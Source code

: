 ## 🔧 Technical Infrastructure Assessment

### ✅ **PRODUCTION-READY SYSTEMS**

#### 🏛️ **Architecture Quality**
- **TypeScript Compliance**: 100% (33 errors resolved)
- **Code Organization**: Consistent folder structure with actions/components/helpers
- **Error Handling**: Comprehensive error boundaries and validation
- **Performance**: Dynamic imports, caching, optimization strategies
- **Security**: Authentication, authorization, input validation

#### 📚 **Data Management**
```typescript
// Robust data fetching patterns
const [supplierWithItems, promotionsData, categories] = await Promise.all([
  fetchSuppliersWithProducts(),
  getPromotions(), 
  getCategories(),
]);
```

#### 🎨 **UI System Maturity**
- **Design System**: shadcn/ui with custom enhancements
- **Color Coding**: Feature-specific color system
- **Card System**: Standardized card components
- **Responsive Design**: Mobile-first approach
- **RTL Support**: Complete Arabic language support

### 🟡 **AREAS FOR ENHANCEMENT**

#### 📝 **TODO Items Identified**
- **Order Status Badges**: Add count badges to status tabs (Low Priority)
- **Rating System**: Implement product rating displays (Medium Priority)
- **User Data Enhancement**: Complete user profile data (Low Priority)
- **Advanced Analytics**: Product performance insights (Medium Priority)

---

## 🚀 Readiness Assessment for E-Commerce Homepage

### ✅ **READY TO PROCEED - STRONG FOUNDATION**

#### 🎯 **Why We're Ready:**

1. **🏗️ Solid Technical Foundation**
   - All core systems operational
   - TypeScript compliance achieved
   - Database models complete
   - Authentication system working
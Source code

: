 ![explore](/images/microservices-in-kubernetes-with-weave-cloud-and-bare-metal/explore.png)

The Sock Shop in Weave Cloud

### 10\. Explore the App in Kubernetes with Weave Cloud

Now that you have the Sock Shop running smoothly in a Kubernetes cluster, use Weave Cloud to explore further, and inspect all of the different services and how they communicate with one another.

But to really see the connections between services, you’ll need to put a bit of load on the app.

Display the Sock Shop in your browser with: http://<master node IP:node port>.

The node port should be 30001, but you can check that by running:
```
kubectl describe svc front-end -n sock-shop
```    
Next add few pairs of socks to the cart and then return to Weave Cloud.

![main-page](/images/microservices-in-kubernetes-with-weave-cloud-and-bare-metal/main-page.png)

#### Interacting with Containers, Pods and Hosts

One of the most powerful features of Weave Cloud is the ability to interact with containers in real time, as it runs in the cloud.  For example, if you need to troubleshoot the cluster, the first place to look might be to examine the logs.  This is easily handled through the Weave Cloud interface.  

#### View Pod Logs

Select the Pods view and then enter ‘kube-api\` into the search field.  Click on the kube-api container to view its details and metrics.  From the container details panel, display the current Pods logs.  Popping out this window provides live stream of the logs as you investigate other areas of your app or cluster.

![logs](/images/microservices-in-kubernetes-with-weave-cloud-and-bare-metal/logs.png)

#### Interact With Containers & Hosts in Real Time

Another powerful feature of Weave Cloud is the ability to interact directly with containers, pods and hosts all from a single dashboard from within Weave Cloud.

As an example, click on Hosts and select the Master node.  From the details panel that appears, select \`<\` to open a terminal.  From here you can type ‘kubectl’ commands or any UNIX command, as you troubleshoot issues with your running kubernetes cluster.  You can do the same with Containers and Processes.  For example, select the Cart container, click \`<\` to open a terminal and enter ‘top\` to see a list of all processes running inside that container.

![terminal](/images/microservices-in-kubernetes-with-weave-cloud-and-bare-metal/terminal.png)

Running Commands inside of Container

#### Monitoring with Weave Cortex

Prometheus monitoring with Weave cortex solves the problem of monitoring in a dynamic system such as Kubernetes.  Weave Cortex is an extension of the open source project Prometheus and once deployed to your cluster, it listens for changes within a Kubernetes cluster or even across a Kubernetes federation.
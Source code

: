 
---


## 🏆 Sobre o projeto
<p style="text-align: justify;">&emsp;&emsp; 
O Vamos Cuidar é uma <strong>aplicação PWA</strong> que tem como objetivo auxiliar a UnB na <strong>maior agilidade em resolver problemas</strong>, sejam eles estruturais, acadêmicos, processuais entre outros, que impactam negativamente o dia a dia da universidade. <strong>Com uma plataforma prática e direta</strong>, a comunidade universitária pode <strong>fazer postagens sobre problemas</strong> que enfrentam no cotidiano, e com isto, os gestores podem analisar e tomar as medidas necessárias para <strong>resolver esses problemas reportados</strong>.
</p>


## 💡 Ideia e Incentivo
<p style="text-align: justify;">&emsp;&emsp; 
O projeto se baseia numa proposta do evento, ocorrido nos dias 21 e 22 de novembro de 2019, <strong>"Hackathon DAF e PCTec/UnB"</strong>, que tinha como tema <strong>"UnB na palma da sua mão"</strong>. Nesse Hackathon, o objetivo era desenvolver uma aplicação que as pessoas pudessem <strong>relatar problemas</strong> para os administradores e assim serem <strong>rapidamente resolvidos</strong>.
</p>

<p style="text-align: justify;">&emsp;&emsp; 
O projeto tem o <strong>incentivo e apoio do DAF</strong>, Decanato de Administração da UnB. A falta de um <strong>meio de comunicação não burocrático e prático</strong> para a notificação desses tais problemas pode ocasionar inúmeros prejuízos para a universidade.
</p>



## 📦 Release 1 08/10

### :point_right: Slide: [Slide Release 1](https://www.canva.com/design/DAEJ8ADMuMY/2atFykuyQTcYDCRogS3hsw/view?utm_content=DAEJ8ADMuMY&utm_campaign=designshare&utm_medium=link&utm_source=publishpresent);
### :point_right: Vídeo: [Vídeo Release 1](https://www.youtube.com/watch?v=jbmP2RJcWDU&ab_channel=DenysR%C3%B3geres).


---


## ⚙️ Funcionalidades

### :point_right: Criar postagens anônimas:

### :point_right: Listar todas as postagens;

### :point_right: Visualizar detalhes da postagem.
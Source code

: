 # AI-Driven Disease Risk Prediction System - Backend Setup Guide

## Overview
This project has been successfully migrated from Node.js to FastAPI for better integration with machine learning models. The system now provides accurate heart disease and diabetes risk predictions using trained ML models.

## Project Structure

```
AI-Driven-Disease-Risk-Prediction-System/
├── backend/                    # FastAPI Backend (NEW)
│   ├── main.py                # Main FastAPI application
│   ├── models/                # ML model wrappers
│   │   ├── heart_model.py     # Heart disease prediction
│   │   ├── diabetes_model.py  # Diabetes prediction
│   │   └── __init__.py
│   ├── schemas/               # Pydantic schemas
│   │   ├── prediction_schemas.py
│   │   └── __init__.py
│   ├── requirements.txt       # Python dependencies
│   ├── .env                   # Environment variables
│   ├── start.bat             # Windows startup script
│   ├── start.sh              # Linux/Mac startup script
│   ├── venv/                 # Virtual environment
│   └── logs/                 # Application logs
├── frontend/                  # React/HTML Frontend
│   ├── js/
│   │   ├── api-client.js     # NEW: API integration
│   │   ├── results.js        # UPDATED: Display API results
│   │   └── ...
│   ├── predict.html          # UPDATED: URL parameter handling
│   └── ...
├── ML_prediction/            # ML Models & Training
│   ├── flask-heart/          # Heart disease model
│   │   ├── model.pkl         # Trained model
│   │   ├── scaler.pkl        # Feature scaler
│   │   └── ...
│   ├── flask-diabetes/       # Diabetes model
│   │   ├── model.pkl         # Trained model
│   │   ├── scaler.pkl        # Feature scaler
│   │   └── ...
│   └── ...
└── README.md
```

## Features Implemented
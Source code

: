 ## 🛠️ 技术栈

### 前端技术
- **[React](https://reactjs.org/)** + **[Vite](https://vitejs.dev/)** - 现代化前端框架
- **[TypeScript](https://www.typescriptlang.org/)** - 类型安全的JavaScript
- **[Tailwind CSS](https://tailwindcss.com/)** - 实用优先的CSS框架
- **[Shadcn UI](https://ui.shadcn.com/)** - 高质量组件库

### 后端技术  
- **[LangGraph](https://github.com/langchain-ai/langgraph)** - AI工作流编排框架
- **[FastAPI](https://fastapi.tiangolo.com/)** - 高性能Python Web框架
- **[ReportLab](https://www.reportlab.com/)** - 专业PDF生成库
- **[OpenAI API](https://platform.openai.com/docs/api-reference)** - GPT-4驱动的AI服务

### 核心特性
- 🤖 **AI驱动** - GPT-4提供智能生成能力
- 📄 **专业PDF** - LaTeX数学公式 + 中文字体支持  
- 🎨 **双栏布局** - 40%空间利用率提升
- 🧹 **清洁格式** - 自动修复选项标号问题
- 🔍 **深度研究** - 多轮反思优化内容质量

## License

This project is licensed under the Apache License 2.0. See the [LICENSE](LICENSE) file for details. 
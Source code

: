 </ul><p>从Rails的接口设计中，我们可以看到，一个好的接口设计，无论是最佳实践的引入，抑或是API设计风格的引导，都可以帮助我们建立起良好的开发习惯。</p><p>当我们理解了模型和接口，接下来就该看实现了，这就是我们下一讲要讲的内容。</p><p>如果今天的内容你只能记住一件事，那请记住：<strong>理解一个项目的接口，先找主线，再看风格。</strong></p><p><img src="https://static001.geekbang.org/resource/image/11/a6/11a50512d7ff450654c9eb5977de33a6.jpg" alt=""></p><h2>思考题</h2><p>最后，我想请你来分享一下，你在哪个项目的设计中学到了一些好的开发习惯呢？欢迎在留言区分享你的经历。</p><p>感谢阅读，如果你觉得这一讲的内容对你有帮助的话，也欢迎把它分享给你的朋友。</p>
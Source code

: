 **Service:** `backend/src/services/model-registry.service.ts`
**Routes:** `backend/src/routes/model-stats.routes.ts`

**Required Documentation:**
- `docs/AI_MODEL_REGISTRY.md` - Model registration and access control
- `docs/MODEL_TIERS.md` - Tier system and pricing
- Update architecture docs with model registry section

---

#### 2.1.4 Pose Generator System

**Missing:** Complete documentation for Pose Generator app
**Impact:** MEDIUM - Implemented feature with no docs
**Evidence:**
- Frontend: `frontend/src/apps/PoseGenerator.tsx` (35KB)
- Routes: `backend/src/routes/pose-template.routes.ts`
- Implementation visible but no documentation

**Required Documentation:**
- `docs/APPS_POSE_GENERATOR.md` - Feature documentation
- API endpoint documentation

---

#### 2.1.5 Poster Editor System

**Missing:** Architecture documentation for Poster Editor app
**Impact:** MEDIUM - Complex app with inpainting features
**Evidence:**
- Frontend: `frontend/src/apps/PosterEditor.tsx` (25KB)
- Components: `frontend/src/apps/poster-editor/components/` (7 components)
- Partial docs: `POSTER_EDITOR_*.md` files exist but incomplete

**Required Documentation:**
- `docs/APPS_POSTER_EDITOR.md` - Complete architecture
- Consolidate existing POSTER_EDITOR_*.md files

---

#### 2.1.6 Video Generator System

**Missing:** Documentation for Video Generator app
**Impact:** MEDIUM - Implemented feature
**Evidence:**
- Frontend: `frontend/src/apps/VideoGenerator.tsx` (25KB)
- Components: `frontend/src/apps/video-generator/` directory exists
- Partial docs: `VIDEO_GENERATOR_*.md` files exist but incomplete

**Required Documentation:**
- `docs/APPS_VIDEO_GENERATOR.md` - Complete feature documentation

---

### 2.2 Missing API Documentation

----------

*INSTRUCTIONS FOR THE TASK:*
Where does the word "projeto" appear in the records? Copy every line that holds it.

*EXERCISE OUTPUT:*
## 🏆 Sobre o projeto
O projeto se baseia numa proposta do evento, ocorrido nos dias 21 e 22 de novembro de 2019, <strong>"Hackathon DAF e PCTec/UnB"</strong>, que tinha como tema <strong>"UnB na palma da sua mão"</strong>. Nesse Hackathon, o objetivo era desenvolver uma aplicação que as pessoas pudessem <strong>relatar problemas</strong> para os administradores e assim serem <strong>rapidamente resolvidos</strong>.
O projeto tem o <strong>incentivo e apoio do DAF</strong>, Decanato de Administração da UnB. A falta de um <strong>meio de comunicação não burocrático e prático</strong> para a notificação desses tais problemas pode ocasionar inúmeros prejuízos para a universidade.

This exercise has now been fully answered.